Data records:

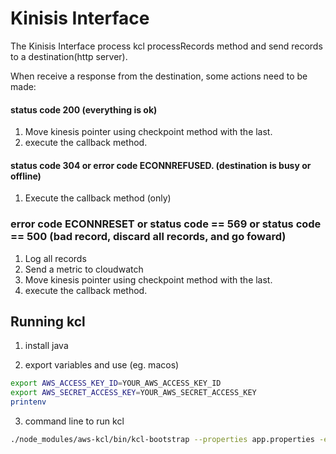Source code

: # Kinisis Interface

The Kinisis Interface process kcl processRecords method and send records to a destination(http server).

When receive a response from the destination, some actions need to be made:

#### status code 200 (everything is ok)

1. Move kinesis pointer using checkpoint method with the last.
2. execute the callback method.

#### status code 304 or error code ECONNREFUSED. (destination is busy or offline)  

1. Execute the callback method (only)

### error code ECONNRESET or status code == 569 or status code == 500 (bad record, discard all records, and go foward)

1. Log all records
2. Send a metric to cloudwatch
3. Move kinesis pointer using checkpoint method with the last.
4. execute the callback method.

## Running kcl 

1. install java

2. export variables and use (eg. macos)

```bash
export AWS_ACCESS_KEY_ID=YOUR_AWS_ACCESS_KEY_ID
export AWS_SECRET_ACCESS_KEY=YOUR_AWS_SECRET_ACCESS_KEY
printenv
```

3. command line to run kcl

```bash
./node_modules/aws-kcl/bin/kcl-bootstrap --properties app.properties -e -j /usr/bin/java
```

TASK BRIEF: Without the pictures, give the entries above back exactly.

WRITTEN ANSWER:
Source code

: # Kinisis Interface

The Kinisis Interface process kcl processRecords method and send records to a destination(http server).

When receive a response from the destination, some actions need to be made:

#### status code 200 (everything is ok)

1. Move kinesis pointer using checkpoint method with the last.
2. execute the callback method.

#### status code 304 or error code ECONNREFUSED. (destination is busy or offline)  

1. Execute the callback method (only)

### error code ECONNRESET or status code == 569 or status code == 500 (bad record, discard all records, and go foward)

1. Log all records
2. Send a metric to cloudwatch
3. Move kinesis pointer using checkpoint method with the last.
4. execute the callback method.

## Running kcl 

1. install java

2. export variables and use (eg. macos)

```bash
export AWS_ACCESS_KEY_ID=YOUR_AWS_ACCESS_KEY_ID
export AWS_SECRET_ACCESS_KEY=YOUR_AWS_SECRET_ACCESS_KEY
printenv
```

3. command line to run kcl

```bash
./node_modules/aws-kcl/bin/kcl-bootstrap --properties app.properties -e -j /usr/bin/java
```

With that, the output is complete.